* Exercise brief: From the line with "name需要具体包名+属性名" to the final line of the records, every line is to be duplicated exactly, both of those lines included.

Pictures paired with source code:

____________

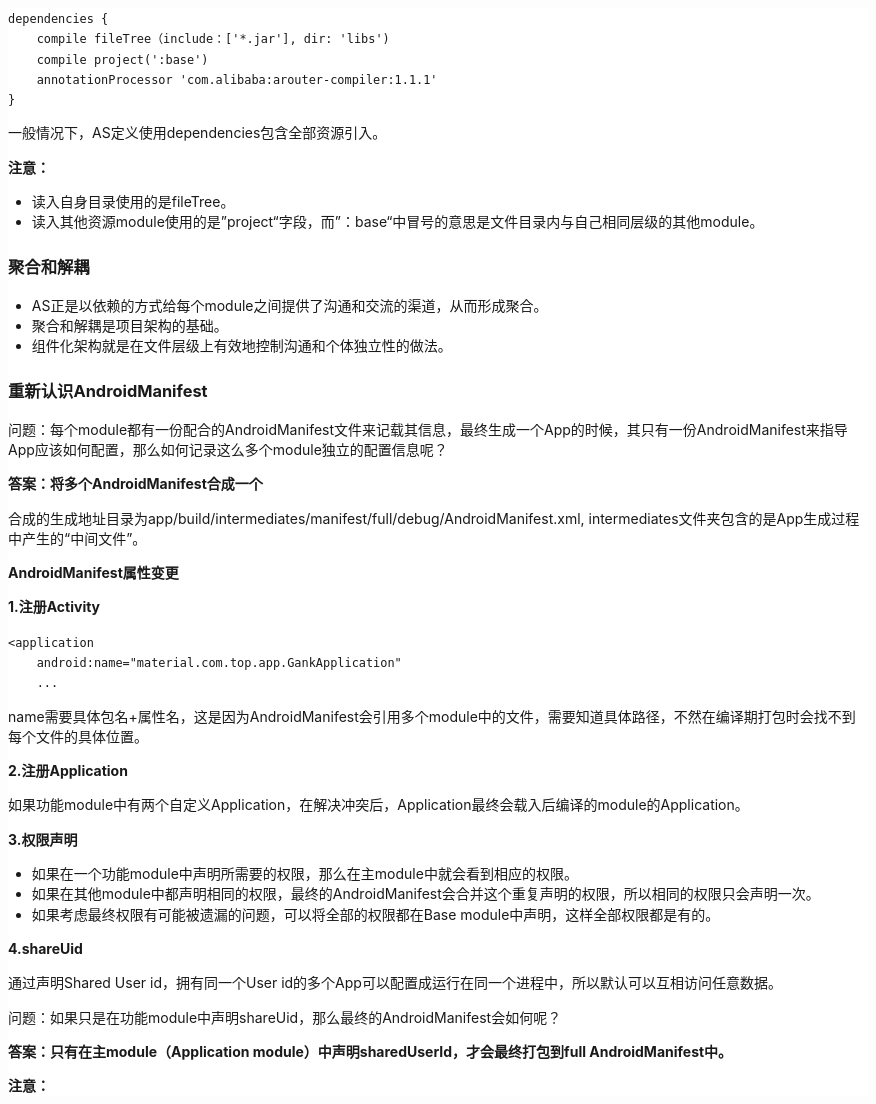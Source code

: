 
    dependencies {
        compile fileTree（include：['*.jar'], dir: 'libs')
        compile project(':base')
        annotationProcessor 'com.alibaba:arouter-compiler:1.1.1'
    }

一般情况下，AS定义使用dependencies包含全部资源引入。

**注意：**

- 读入自身目录使用的是fileTree。
- 读入其他资源module使用的是”project“字段，而”：base“中冒号的意思是文件目录内与自己相同层级的其他module。


### 聚合和解耦

- AS正是以依赖的方式给每个module之间提供了沟通和交流的渠道，从而形成聚合。
- 聚合和解耦是项目架构的基础。
- 组件化架构就是在文件层级上有效地控制沟通和个体独立性的做法。


### 重新认识AndroidManifest

问题：每个module都有一份配合的AndroidManifest文件来记载其信息，最终生成一个App的时候，其只有一份AndroidManifest来指导App应该如何配置，那么如何记录这么多个module独立的配置信息呢？

**答案：将多个AndroidManifest合成一个**

合成的生成地址目录为app/build/intermediates/manifest/full/debug/AndroidManifest.xml, intermediates文件夹包含的是App生成过程中产生的“中间文件”。

**AndroidManifest属性变更**

**1.注册Activity**

    <application
        android:name="material.com.top.app.GankApplication"
        ...

name需要具体包名+属性名，这是因为AndroidManifest会引用多个module中的文件，需要知道具体路径，不然在编译期打包时会找不到每个文件的具体位置。

**2.注册Application**

如果功能module中有两个自定义Application，在解决冲突后，Application最终会载入后编译的module的Application。

**3.权限声明**

- 如果在一个功能module中声明所需要的权限，那么在主module中就会看到相应的权限。
- 如果在其他module中都声明相同的权限，最终的AndroidManifest会合并这个重复声明的权限，所以相同的权限只会声明一次。
- 如果考虑最终权限有可能被遗漏的问题，可以将全部的权限都在Base module中声明，这样全部权限都是有的。

**4.shareUid**

通过声明Shared User id，拥有同一个User id的多个App可以配置成运行在同一个进程中，所以默认可以互相访问任意数据。

问题：如果只是在功能module中声明shareUid，那么最终的AndroidManifest会如何呢？

**答案：只有在主module（Application module）中声明sharedUserId，才会最终打包到full AndroidManifest中。**

**注意：**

____________

* Output below:
name需要具体包名+属性名，这是因为AndroidManifest会引用多个module中的文件，需要知道具体路径，不然在编译期打包时会找不到每个文件的具体位置。

**2.注册Application**

如果功能module中有两个自定义Application，在解决冲突后，Application最终会载入后编译的module的Application。

**3.权限声明**

- 如果在一个功能module中声明所需要的权限，那么在主module中就会看到相应的权限。
- 如果在其他module中都声明相同的权限，最终的AndroidManifest会合并这个重复声明的权限，所以相同的权限只会声明一次。
- 如果考虑最终权限有可能被遗漏的问题，可以将全部的权限都在Base module中声明，这样全部权限都是有的。

**4.shareUid**

通过声明Shared User id，拥有同一个User id的多个App可以配置成运行在同一个进程中，所以默认可以互相访问任意数据。

问题：如果只是在功能module中声明shareUid，那么最终的AndroidManifest会如何呢？

**答案：只有在主module（Application module）中声明sharedUserId，才会最终打包到full AndroidManifest中。**

**注意：**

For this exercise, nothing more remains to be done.